The Disintermediation Of the Ad Industry and Other Wisdom

Went to a breakfast today for the NYMIEG group of media and entertainment executives. Michael Kelley, one of the very smart people watching media at PriceWaterhouse Coopers, talked about how more and more companies are finding themselves in direct contact with their consumers – 300,000 or 1.2 million "hits" per day on their Websites. "Many many companies have access to their consumers like never before," he said. He talked about how the industry is moving from "impressions" to engagement and to transaction. Yet another person I've seen observing that companies are going "direct-to-consumer" with their media, and obviating the need for a traditional ad buy.

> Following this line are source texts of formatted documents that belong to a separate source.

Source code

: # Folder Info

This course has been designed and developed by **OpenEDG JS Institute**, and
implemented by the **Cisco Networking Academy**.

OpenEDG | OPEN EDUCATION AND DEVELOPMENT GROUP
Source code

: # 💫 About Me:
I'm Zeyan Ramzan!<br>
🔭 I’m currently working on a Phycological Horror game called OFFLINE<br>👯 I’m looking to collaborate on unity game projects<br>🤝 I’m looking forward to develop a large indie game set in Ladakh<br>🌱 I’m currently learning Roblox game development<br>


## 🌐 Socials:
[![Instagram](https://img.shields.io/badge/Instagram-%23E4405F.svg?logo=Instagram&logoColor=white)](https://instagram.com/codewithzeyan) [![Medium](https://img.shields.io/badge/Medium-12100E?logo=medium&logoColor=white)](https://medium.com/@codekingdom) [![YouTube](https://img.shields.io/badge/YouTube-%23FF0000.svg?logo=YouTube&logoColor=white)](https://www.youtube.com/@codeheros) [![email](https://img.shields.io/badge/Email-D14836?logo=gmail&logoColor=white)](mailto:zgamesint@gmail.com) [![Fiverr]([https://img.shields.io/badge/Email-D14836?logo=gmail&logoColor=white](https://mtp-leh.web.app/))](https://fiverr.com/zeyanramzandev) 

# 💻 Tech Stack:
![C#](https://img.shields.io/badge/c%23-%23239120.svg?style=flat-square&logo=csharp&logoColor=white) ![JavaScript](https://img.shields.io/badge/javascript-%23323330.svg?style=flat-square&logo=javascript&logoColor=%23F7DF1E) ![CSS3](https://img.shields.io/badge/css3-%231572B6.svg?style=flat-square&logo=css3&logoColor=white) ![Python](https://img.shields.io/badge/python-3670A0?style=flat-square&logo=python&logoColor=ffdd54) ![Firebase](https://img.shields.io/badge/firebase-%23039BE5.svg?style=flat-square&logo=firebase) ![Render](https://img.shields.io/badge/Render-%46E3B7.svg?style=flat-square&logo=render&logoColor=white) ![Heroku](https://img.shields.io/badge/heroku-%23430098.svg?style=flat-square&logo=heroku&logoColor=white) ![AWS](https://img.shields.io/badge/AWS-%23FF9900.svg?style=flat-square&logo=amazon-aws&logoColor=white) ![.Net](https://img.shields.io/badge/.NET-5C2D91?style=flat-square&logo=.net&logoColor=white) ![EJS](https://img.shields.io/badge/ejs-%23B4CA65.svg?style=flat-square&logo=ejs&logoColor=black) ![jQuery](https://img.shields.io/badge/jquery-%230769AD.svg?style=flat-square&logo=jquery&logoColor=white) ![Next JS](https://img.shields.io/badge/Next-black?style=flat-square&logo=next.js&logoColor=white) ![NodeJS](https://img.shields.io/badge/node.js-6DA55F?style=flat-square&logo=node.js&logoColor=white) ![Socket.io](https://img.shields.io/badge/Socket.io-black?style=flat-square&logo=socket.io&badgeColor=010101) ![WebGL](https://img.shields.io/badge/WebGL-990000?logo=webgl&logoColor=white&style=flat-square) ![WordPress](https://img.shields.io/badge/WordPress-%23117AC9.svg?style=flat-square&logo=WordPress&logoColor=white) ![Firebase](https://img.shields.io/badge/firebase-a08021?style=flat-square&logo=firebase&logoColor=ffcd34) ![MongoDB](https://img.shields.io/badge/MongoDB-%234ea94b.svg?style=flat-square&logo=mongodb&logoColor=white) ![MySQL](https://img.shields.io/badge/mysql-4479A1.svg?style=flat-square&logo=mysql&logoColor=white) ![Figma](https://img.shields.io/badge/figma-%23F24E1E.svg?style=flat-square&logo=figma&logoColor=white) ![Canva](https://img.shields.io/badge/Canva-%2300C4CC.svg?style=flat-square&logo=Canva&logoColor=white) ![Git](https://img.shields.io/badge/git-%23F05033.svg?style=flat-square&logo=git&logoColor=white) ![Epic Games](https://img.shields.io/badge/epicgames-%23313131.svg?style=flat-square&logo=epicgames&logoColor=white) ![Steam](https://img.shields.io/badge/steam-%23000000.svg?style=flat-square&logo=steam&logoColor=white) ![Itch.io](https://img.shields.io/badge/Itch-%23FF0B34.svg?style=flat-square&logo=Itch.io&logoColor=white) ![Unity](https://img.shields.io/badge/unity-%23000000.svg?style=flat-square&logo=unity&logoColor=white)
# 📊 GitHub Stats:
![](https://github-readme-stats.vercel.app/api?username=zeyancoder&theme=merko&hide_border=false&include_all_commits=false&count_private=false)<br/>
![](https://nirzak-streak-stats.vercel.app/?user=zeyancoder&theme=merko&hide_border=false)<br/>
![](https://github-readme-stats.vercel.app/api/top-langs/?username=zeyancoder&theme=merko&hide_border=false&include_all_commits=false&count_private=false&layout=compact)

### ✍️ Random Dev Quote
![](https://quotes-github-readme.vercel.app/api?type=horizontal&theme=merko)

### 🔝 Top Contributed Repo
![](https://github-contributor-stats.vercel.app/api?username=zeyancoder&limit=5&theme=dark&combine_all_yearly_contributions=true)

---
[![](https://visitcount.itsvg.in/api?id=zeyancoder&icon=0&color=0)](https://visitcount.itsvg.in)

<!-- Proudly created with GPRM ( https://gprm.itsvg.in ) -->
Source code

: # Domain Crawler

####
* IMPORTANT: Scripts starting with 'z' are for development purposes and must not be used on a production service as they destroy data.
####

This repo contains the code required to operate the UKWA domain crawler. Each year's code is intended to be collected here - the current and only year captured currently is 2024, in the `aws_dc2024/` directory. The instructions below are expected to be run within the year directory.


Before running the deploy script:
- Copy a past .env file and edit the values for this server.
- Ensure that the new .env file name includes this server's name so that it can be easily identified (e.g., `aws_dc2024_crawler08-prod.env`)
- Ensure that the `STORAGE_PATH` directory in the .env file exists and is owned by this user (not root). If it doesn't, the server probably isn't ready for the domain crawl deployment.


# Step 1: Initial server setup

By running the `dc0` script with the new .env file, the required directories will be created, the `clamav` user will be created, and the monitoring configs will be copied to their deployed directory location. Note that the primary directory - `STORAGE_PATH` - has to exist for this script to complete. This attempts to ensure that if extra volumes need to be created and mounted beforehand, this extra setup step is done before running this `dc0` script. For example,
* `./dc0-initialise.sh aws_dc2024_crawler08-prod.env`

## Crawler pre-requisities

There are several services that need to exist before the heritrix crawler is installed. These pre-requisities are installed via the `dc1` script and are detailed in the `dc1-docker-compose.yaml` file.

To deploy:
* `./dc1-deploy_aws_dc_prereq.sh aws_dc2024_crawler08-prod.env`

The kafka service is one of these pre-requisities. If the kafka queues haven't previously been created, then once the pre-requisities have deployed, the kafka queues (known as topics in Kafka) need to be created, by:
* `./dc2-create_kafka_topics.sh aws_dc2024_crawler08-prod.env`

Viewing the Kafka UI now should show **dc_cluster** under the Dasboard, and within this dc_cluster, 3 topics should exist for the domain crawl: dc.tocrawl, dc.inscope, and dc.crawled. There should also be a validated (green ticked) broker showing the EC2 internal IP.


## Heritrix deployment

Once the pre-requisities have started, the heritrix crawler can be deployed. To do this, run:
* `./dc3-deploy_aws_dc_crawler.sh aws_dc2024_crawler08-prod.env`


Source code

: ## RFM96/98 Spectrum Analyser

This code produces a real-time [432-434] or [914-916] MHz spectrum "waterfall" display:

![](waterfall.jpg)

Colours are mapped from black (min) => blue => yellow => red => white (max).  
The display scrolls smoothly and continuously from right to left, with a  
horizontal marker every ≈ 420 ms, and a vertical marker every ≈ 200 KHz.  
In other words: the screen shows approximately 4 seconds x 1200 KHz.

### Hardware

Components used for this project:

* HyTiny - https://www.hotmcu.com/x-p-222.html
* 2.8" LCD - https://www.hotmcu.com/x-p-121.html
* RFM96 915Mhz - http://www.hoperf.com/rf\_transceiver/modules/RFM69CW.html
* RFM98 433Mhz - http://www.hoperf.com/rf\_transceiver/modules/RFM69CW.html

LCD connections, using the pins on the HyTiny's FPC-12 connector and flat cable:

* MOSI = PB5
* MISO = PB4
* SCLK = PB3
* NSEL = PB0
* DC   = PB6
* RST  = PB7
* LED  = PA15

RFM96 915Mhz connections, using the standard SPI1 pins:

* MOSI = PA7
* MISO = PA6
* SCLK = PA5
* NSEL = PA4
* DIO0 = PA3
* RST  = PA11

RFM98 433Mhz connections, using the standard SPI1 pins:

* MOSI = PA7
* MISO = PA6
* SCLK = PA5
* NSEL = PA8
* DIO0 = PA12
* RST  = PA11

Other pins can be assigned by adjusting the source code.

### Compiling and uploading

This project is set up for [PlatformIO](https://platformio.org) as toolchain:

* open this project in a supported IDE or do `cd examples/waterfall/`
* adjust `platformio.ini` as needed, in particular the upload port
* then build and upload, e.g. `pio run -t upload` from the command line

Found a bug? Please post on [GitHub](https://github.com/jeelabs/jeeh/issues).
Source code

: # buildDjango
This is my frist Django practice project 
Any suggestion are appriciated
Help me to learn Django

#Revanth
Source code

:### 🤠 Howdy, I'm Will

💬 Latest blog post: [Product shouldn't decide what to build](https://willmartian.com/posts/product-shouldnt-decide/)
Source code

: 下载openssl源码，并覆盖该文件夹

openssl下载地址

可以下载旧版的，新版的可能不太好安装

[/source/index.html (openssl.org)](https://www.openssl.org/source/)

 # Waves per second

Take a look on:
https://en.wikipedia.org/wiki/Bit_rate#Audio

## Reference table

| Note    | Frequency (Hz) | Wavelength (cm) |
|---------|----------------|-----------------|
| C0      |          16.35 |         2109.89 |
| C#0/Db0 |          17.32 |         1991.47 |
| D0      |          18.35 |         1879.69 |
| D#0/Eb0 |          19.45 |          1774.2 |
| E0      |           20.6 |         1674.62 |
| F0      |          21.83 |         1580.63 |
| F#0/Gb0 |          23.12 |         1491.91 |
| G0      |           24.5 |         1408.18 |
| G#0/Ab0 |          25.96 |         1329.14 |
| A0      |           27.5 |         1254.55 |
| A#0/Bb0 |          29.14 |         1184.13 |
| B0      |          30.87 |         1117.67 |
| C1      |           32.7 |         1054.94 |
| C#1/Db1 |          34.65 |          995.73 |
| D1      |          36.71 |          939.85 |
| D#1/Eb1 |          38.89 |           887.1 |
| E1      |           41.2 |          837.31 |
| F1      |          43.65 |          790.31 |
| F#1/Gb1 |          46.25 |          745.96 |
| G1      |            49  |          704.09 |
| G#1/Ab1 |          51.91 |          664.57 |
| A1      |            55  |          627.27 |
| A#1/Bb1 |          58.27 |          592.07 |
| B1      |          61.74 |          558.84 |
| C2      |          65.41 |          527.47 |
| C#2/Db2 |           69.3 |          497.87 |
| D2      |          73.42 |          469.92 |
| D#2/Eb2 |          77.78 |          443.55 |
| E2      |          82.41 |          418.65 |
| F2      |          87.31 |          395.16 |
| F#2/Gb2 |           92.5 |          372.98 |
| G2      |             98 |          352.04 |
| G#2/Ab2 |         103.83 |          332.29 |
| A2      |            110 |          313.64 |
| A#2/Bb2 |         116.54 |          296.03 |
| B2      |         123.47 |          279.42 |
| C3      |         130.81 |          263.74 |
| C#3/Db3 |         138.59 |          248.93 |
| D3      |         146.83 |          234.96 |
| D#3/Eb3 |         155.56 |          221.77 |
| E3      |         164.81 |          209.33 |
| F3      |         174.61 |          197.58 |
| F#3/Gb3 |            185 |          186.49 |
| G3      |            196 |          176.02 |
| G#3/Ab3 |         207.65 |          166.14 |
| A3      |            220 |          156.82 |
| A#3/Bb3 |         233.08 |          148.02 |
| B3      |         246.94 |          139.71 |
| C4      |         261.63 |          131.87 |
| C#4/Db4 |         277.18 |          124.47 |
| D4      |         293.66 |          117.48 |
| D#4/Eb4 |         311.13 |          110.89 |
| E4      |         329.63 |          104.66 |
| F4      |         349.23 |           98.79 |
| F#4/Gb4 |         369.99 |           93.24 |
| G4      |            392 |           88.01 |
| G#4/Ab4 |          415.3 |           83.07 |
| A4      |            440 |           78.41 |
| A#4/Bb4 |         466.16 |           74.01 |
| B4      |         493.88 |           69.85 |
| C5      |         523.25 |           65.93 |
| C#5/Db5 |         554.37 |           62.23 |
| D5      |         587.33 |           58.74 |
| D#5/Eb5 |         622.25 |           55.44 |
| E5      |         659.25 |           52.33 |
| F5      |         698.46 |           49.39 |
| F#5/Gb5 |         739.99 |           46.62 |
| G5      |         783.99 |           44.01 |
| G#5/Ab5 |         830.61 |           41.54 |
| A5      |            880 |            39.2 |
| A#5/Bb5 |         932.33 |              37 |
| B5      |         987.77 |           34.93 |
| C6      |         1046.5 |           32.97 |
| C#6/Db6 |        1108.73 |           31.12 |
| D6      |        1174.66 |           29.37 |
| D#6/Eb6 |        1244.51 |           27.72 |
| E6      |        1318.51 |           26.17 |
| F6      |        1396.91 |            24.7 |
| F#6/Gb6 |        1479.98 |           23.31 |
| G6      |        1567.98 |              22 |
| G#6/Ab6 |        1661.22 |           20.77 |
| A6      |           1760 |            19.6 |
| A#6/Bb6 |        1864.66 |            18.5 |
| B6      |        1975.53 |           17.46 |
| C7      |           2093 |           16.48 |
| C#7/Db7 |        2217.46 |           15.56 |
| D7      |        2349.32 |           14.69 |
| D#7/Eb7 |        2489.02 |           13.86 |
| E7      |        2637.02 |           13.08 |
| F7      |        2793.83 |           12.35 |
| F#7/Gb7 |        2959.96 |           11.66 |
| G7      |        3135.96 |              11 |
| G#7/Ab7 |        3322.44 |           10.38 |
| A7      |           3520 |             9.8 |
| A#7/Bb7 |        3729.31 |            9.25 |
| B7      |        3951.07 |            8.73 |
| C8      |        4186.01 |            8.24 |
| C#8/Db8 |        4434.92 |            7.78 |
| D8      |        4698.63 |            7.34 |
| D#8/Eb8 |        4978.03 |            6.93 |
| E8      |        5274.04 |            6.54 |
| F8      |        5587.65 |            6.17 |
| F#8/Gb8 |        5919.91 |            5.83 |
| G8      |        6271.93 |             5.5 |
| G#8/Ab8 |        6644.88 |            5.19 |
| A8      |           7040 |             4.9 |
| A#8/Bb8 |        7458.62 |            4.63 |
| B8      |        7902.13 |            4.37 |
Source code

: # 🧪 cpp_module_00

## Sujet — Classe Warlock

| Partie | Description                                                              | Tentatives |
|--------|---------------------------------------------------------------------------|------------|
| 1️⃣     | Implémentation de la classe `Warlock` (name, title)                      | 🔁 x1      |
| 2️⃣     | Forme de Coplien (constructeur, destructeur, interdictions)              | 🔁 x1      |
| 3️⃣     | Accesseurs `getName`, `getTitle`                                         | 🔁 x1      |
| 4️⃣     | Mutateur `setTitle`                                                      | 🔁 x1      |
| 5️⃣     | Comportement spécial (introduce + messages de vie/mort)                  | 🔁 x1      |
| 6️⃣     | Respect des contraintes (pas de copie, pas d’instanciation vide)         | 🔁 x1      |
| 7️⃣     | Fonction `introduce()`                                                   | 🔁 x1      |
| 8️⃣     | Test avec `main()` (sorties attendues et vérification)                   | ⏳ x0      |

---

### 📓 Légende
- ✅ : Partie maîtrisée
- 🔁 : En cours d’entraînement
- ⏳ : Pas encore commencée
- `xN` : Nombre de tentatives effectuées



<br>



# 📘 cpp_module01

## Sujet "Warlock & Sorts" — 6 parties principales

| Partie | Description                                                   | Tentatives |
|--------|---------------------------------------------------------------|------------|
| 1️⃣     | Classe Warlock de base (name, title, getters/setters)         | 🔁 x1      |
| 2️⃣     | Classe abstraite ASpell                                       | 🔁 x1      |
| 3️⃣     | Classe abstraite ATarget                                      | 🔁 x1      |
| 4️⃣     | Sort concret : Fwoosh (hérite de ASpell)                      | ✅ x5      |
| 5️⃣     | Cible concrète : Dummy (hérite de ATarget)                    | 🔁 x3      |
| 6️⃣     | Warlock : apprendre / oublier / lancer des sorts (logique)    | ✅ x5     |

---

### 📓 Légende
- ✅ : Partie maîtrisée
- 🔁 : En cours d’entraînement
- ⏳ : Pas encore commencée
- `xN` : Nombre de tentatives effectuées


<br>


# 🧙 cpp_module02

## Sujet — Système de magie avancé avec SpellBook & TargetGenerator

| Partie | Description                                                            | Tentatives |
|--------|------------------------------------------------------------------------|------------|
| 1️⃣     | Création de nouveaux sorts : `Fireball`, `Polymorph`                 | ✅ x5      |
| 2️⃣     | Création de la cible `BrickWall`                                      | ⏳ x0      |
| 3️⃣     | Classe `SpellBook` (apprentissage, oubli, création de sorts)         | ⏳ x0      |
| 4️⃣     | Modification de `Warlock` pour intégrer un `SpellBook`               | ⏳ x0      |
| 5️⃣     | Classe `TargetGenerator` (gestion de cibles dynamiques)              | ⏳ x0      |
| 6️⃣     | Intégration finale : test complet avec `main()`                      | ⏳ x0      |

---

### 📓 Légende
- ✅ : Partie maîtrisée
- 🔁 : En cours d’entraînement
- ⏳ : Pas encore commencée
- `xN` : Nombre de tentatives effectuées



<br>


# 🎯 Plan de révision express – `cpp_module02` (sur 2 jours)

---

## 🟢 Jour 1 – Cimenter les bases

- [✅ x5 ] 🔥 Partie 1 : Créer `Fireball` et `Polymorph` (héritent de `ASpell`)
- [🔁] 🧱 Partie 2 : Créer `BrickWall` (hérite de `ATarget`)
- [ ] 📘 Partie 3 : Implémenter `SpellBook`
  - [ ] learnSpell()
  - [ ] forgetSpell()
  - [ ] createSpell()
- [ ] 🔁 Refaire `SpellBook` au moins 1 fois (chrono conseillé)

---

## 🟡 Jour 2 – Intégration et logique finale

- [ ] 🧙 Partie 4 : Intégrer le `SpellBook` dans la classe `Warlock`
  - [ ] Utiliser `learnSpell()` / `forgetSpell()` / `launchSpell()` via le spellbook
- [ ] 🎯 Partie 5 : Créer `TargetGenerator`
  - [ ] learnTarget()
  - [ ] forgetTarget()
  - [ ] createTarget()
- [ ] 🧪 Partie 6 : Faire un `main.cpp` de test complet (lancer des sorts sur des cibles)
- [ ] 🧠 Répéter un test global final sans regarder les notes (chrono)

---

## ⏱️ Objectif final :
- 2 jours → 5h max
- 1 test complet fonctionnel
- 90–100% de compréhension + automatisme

Of course, they can still use media professionals to help them do what they need to do :) . I wonder, though, as they bring more media operations in house what other typical media issues they'll find themselves confronting: Everything from managing audience flow, to deciding whether to take ads from others (imagine the disruption there – if, say, the Coca Cola site found it had a great audience for some non-competing product, and was able to get ads from that product on its site, perhaps taking those dollars away from traditional media … and by traditional media I mean any media, from the evening news to blogs … that's media for media's sake), to managing privacy issues, an archive of content and more. Sure, they've had to do some aspect of all of these things already. Companies do have their own intellectual property they have to carefully manage. But as a company that's not in the media business becomes a media business, it will need a different mindset, perhaps a different way of measuring success. If Coke sells ads to, I dunno, GM, will Coke then need an inside ad sales department to handle GM's ads? You may protest that Coke will say it's not in that business and won't sell ads. But if some company starts to see significant revenue from selling ads, or producing content, or having an archive, it could happen.

Kelley also posited that the level of audience the company Web sites are attracting will give them leverage to launch whole new brands. Fascinating idea. Other intriguing factoids he gave:

- Mobile device users will grow from 2.2 billion to 3.3 billion in the next three years. He pointed out that Rim, Apple and Google are all pushing forward, that AT&T had bought a company that gave them access to air bandwidth over which to send video, and that anyone who says a screen is too small to watch video doesn't know that audiences will tolerate any size screen. Think of the iPod Nano, he said.
- During the Depression, one of the few industries that grew was entertainment, at 7 percent per year.
- 50% of audiences will skip a video with a pre-roll ad, and they won't tolerate interstitials or popups, either.